- The input -
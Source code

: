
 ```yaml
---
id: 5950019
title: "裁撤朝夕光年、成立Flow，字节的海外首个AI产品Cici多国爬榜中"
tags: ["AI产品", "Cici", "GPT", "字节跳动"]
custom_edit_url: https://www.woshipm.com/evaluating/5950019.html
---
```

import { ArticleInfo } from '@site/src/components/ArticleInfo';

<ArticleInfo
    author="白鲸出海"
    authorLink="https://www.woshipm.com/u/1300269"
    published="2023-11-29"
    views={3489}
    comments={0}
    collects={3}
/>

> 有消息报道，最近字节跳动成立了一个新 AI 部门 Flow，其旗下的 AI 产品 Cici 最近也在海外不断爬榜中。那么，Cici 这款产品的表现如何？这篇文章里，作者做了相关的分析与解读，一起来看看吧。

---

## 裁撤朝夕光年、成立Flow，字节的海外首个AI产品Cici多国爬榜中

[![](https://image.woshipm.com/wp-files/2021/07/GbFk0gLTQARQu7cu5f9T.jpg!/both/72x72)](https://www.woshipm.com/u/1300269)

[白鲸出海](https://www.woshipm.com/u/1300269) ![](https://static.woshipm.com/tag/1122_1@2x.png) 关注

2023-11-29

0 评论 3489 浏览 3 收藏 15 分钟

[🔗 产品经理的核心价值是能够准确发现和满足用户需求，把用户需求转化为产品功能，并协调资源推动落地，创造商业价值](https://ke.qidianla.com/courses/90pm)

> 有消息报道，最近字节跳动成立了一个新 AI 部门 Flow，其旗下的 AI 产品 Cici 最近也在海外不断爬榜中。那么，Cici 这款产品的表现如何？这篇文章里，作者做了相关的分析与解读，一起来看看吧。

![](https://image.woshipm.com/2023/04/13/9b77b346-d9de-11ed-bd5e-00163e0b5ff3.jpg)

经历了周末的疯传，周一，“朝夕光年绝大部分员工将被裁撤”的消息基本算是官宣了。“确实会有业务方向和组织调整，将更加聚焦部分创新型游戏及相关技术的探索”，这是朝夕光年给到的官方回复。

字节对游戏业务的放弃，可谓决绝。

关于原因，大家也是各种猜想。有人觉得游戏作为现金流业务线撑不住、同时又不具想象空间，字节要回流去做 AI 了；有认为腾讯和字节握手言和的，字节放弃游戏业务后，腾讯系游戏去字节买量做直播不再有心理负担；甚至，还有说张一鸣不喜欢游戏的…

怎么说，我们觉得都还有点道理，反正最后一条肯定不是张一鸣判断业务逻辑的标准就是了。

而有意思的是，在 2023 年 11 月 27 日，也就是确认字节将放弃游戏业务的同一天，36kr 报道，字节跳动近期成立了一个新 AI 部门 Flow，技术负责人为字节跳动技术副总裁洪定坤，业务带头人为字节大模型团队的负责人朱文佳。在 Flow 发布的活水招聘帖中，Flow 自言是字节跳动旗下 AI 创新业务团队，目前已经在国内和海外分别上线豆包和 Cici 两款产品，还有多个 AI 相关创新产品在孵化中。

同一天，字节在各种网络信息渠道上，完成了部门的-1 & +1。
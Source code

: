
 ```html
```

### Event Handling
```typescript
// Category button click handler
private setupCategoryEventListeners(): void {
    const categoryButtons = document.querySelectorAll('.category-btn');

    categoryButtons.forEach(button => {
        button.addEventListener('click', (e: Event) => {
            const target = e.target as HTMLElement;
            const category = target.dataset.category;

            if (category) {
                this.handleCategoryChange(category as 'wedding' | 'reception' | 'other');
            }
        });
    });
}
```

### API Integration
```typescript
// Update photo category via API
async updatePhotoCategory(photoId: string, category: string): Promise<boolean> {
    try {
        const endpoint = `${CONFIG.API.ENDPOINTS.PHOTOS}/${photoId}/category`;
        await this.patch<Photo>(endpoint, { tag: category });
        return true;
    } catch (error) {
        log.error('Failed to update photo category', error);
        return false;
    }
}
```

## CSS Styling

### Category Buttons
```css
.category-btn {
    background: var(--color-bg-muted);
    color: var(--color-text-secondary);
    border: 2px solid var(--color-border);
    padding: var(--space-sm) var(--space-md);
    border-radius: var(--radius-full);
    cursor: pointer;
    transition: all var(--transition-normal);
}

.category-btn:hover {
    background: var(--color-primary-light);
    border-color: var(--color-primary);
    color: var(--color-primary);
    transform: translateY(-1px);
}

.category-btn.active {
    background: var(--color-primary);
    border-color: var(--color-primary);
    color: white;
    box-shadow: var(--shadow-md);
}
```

- What needs to be done -
Copy all lines from the data above that contain the word "border".

- Answer to the problem -
    border: 2px solid var(--color-border);
    border-radius: var(--radius-full);
    border-color: var(--color-primary);
    border-color: var(--color-primary);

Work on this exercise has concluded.